Segment Open
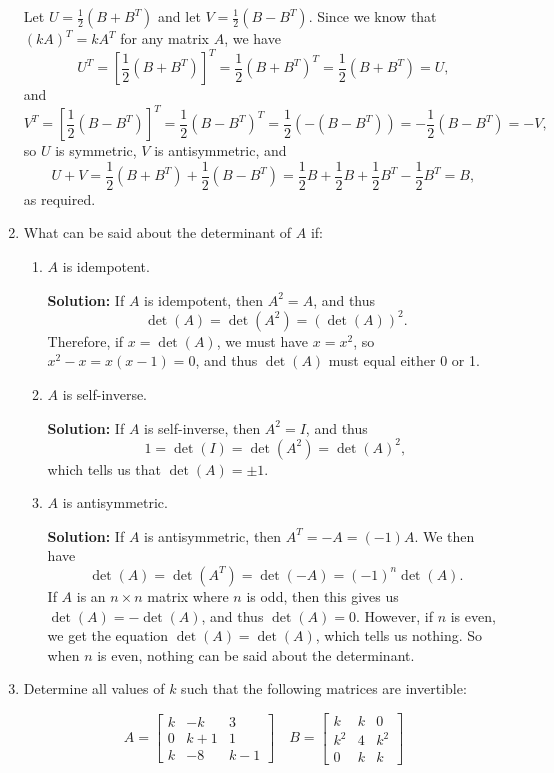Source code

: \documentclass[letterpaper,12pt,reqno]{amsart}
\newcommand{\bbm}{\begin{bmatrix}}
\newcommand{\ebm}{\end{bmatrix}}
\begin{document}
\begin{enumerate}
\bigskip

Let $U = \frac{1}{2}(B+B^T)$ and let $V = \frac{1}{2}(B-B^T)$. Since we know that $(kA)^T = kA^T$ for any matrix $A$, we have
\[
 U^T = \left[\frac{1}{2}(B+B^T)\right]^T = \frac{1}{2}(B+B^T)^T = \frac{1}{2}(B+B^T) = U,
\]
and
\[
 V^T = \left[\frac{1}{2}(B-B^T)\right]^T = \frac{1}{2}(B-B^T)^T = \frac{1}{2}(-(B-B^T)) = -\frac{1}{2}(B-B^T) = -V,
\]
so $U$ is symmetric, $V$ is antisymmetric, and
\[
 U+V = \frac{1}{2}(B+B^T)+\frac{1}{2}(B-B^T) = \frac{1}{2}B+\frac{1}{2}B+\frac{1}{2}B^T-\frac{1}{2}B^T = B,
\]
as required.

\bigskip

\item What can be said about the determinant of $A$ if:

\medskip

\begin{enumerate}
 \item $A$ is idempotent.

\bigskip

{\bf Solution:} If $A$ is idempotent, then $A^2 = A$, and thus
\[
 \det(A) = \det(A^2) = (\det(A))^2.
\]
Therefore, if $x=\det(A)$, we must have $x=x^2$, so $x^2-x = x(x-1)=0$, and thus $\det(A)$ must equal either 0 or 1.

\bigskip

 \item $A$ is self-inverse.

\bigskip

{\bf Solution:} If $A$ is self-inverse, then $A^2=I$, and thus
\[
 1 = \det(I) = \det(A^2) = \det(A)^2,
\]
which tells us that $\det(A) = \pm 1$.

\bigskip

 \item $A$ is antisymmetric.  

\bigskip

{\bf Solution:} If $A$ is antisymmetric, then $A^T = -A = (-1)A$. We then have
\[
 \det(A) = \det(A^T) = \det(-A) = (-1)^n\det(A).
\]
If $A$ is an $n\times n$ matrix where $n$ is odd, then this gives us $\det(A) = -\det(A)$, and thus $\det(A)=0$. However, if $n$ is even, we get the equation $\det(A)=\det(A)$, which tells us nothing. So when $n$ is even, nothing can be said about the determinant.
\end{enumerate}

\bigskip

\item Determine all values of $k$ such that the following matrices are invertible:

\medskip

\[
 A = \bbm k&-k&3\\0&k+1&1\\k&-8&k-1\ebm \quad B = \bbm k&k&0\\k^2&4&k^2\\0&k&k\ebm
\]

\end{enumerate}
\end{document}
Segment Closed
Task requirements: Copy all lines from the data that hold the word "which".

Worked solution:
which tells us that $\det(A) = \pm 1$.
If $A$ is an $n\times n$ matrix where $n$ is odd, then this gives us $\det(A) = -\det(A)$, and thus $\det(A)=0$. However, if $n$ is even, we get the equation $\det(A)=\det(A)$, which tells us nothing. So when $n$ is even, nothing can be said about the determinant.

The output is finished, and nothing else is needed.